Devia ser mais ou menos 10 horas da manhã e, para nossa sorte, até o jantar estava pronto naquele abençoado lar. Imaginamos que era mais prático e econômico fazer a comida de uma só vez, antes do almoço, mas, por nossa causa, aquela senhora teria que cozinhar tudo de novo!
E logo chegaram os nove pratos bem caprichados. Não lembro exatamente o que tinha de comida, mas sei que havia feijão, arroz, tomate e carne de porco. O ovo que o Rennó pediu, não recordo se fazia parte do cardápio. E comemos como padres! Heheheh…
Abastecidos, chegamos a Maria da Fé e as áreas alagadas não nos permitiram continuar. Ficamos abrigados numa oficina mecânica, aguardando a chuva passar. Como o aluno que mais tremia de frio era eu, aceitei vestir um macacão todo sujo de graxa, que me salvou de padecer congelado.
À noite, o pai de um dos fugitivos chegou para nos levar de caminhonete para Itajubá. E após o banho, pedi à senhora da pensão onde eu morava ir comprar um lanche na padaria, pois eu não podia me expor na rua para não ser preso pelos inimigos.
Bem, mas sabe por que estou contando tudo isso? Na verdade, quero me reportar a um sentimento de ingratidão que guardo no coração, porque não me lembro como agradeci – e se agradeci – as pessoas que me ajudaram. ‘Obrigado’ eu acredito ter dito, mas somente isso foi muito pouco! Hoje, não sei se estão vivas, nem mesmo alguns rostos ou lugares que viviam me recordo. Como reparar isso?
Eu rezo pela senhora da casinha no campo, pelo mecânico que me emprestou o macacão, pelo pai do amigo que nos transportou na caminhonete e pela dona da pensão – esta sim, sei que faleceu. Peço a Deus que tenham paz abundante assim na Terra como no Céu, mas ainda carrego um pouco de culpa por não lhes ter retribuído todo o bem que fizeram. Na época, por alguns meses sustentei o desejo de ir a Maria da Fé levar um presente ao mecânico, mas nem o macacão devolvi pessoalmente – seguiu pelo caminhão de leite.

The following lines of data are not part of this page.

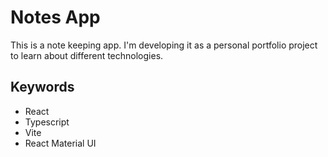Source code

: # Notes App

This is a note keeping app. I'm developing it as a personal portfolio project to learn about different technologies.

## Keywords

- React
- Typescript
- Vite
- React Material UI
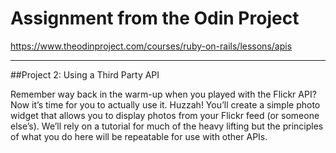 # Assignment from the Odin Project
https://www.theodinproject.com/courses/ruby-on-rails/lessons/apis

---

##Project 2: Using a Third Party API

Remember way back in the warm-up when you played with the Flickr API? Now it’s time for you to actually use it. Huzzah! You’ll create a simple photo widget that allows you to display photos from your Flickr feed (or someone else’s). We’ll rely on a tutorial for much of the heavy lifting but the principles of what you do here will be repeatable for use with other APIs.
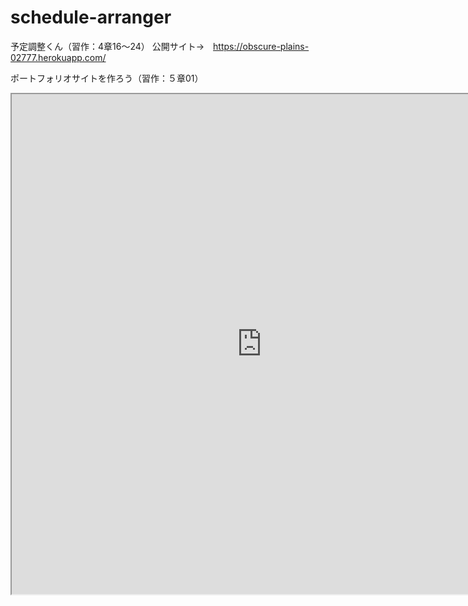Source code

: # schedule-arranger

予定調整くん（習作：4章16〜24）
公開サイト→　https://obscure-plains-02777.herokuapp.com/

ポートフォリオサイトを作ろう（習作：５章01）
<iframe src="https://www.openprocessing.org/sketch/1083360/embed/" width="800" height="800"></iframe>
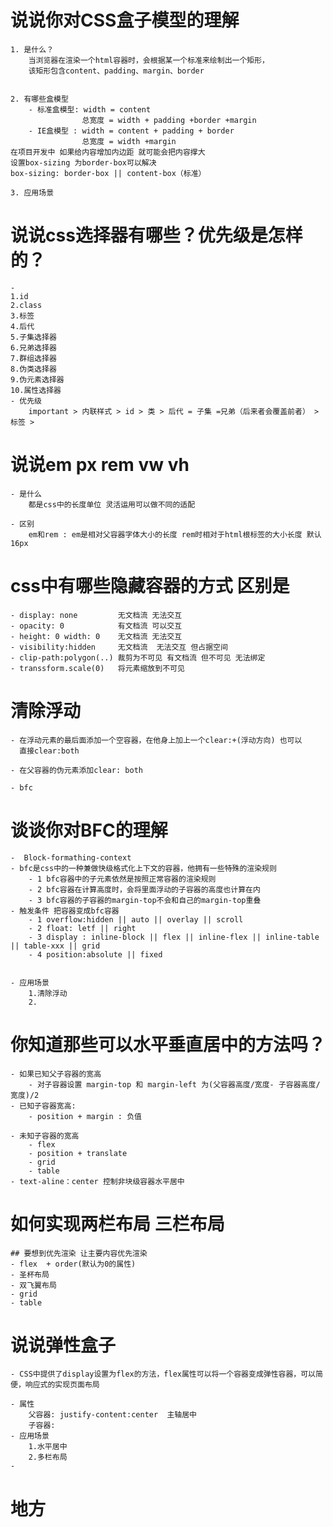 # 说说你对CSS盒子模型的理解
    1. 是什么？
        当浏览器在渲染一个html容器时，会根据某一个标准来绘制出一个矩形，
        该矩形包含content、padding、margin、border


    2. 有哪些盒模型
        - 标准盒模型: width = content  
                    总宽度 = width + padding +border +margin
        - IE盒模型 : width = content + padding + border
                    总宽度 = width +margin
    在项目开发中 如果给内容增加内边距 就可能会把内容撑大
    设置box-sizing 为border-box可以解决
    box-sizing: border-box || content-box（标准）

    3. 应用场景

# 说说css选择器有哪些？优先级是怎样的？
    - 
    1.id
    2.class
    3.标签
    4.后代
    5.子集选择器
    6.兄弟选择器
    7.群组选择器
    8.伪类选择器
    9.伪元素选择器
    10.属性选择器
    - 优先级
        important > 内联样式 > id > 类 > 后代 = 子集 =兄弟（后来者会覆盖前者） > 标签 > 


# 说说em px rem vw vh
    - 是什么 
        都是css中的长度单位 灵活运用可以做不同的适配
    
    - 区别 
        em和rem : em是相对父容器字体大小的长度 rem时相对于html根标签的大小长度 默认16px

# css中有哪些隐藏容器的方式 区别是

    - display: none         无文档流 无法交互
    - opacity: 0            有文档流 可以交互
    - height: 0 width: 0    无文档流 无法交互
    - visibility:hidden     无文档流  无法交互 但占据空间
    - clip-path:polygon(..) 裁剪为不可见 有文档流 但不可见 无法绑定
    - transsform.scale(0)   将元素缩放到不可见


# 清除浮动
    - 在浮动元素的最后面添加一个空容器，在他身上加上一个clear:+(浮动方向) 也可以
      直接clear:both

    - 在父容器的伪元素添加clear: both

    - bfc


# 谈谈你对BFC的理解
    -  Block-formathing-context
    - bfc是css中的一种兼做快级格式化上下文的容器，他拥有一些特殊的渲染规则
        - 1 bfc容器中的子元素依然是按照正常容器的渲染规则
        - 2 bfc容器在计算高度时，会将里面浮动的子容器的高度也计算在内
        - 3 bfc容器的子容器的margin-top不会和自己的margin-top重叠
    - 触发条件 把容器变成bfc容器
        - 1 overflow:hidden || auto || overlay || scroll
        - 2 float: letf || right
        - 3 display : inline-block || flex || inline-flex || inline-table || table-xxx || grid 
        - 4 position:absolute || fixed


    - 应用场景
        1.清除浮动
        2.



# 你知道那些可以水平垂直居中的方法吗？
    - 如果已知父子容器的宽高 
        - 对子容器设置 margin-top 和 margin-left 为(父容器高度/宽度- 子容器高度/宽度)/2
    - 已知子容器宽高: 
        - position + margin : 负值
    
    - 未知子容器的宽高
        - flex
        - position + translate
        - grid
        - table
    - text-aline：center 控制非块级容器水平居中



# 如何实现两栏布局 三栏布局
    ## 要想到优先渲染 让主要内容优先渲染
    - flex  + order(默认为0的属性)
    - 圣杯布局
    - 双飞翼布局
    - grid 
    - table


# 说说弹性盒子
    - CSS中提供了display设置为flex的方法，flex属性可以将一个容器变成弹性容器，可以简便，响应式的实现页面布局
    
    - 属性
        父容器: justify-content:center  主轴居中
        子容器:
    - 应用场景
        1.水平居中
        2.多栏布局
    - 


# 地方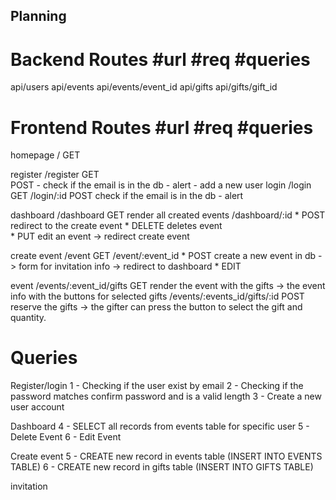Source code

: ## Planning

# Backend Routes         #url               #req                 #queries

api/users
api/events
api/events/event_id
api/gifts
api/gifts/gift_id

# Frontend Routes         #url                              #req                 #queries
homepage                  /                                 GET  
 
register                  /register                         GET                   
                                                            POST                - check if the email is in the db - alert 
                                                                                - add a new user
login                     /login                            GET
                          /login/:id                        POST                check if the email is in the db - alert

dashboard                 /dashboard                        GET                 render all created events
                          /dashboard/:id                  * POST                redirect to the create event
                                                          * DELETE              deletes event   
                                                          * PUT                 edit an event -> redirect create event

create event              /event                            GET
                          /event/:event_id                * POST                create a new event in db -> form for invitation info -> redirect to dashboard
                                                          * EDIT 

event                     /events/:event_id/gifts           GET                 render the event with the gifts   -> the event info with the buttons for selected gifts
                          /events/:events_id/gifts/:id      POST                reserve the gifts -> the gifter can press the button to select the gift and quantity.


# Queries
Register/login
1 - Checking if the user exist by email
2 - Checking if the password matches confirm password and is a valid length
3 - Create a new user account

Dashboard
4 - SELECT all records from events table for specific user
5 - Delete Event
6 - Edit Event

Create event
5 - CREATE new record in events table (INSERT INTO EVENTS TABLE) 
6 - CREATE new record in gifts table (INSERT INTO GIFTS TABLE)

invitation
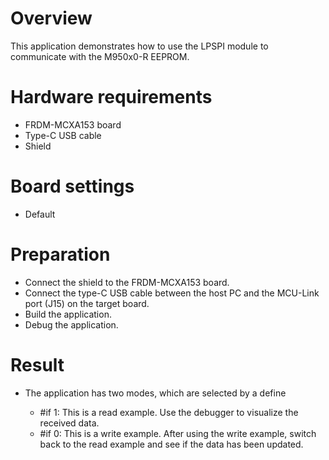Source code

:Overview
========
This application demonstrates how to use the LPSPI module to communicate with the M950x0-R EEPROM.

Hardware requirements
=====================
- FRDM-MCXA153 board
- Type-C USB cable
- Shield

Board settings
==============
- Default

Preparation
===========
- Connect the shield to the FRDM-MCXA153 board.
- Connect the type-C USB cable between the host PC and the MCU-Link port (J15) on the target board.
- Build the application.
- Debug the application.

Result
======
- The application has two modes, which are selected by a define

    - #if 1: This is a read example. Use the debugger to visualize the received data.
    - #if 0: This is a write example. After using the write example, switch back to the read example and see if the data has been updated.
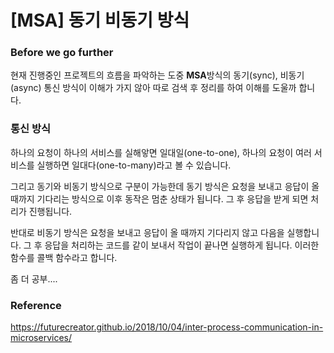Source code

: # [MSA] 동기 비동기 방식

###  Before we go further

현재 진행중인 프로젝트의 흐름을 파악하는 도중  **MSA**방식의 동기(sync), 비동기(async) 통신 방식이 이해가 가지 않아 따로 검색 후 정리를 하여 이해를 도울까 합니다.

### 통신 방식

하나의 요청이 하나의 서비스를 실해앟면 일대일(one-to-one), 하나의 요청이 여러 서비스를 실행하면 일대다(one-to-many)라고 볼 수 있습니다.



그리고 동기와 비동기 방식으로 구분이 가능한데 동기 방식은 요청을 보내고 응답이 올 때까지 기다리는 방식으로 이후 동작은 멈춘 상태가 됩니다. 그 후 응답을 받게 되면 처리가 진행됩니다. 

반대로 비동기 방식은 요청을 보내고 응답이 올 때까지 기다리지 않고 다음을 실행합니다. 그 후 응답을 처리하는 코드를 같이 보내서 작업이 끝나면 실행하게 됩니다. 이러한 함수를 콜백 함수라고 합니다.

좀 더 공부....







### Reference

https://futurecreator.github.io/2018/10/04/inter-process-communication-in-microservices/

Então, não somente eu, mas também você, leitor, temos que aproveitar todas as oportunidades para retribuir o amor que recebemos. Não podemos deixar os agradecimentos de cada dia para depois, porque novas oportunidades poderão não existir.
Amar como Jesus amou não é fácil, porém, amar como percebemos que somos amados por tanta gente é o mínimo que o mundo espera de nós. Há carinho suficiente emanando dos corações e não temos o direito de segurar isso conosco, sem retribuir. Faça também a sua parte para não se arrepender.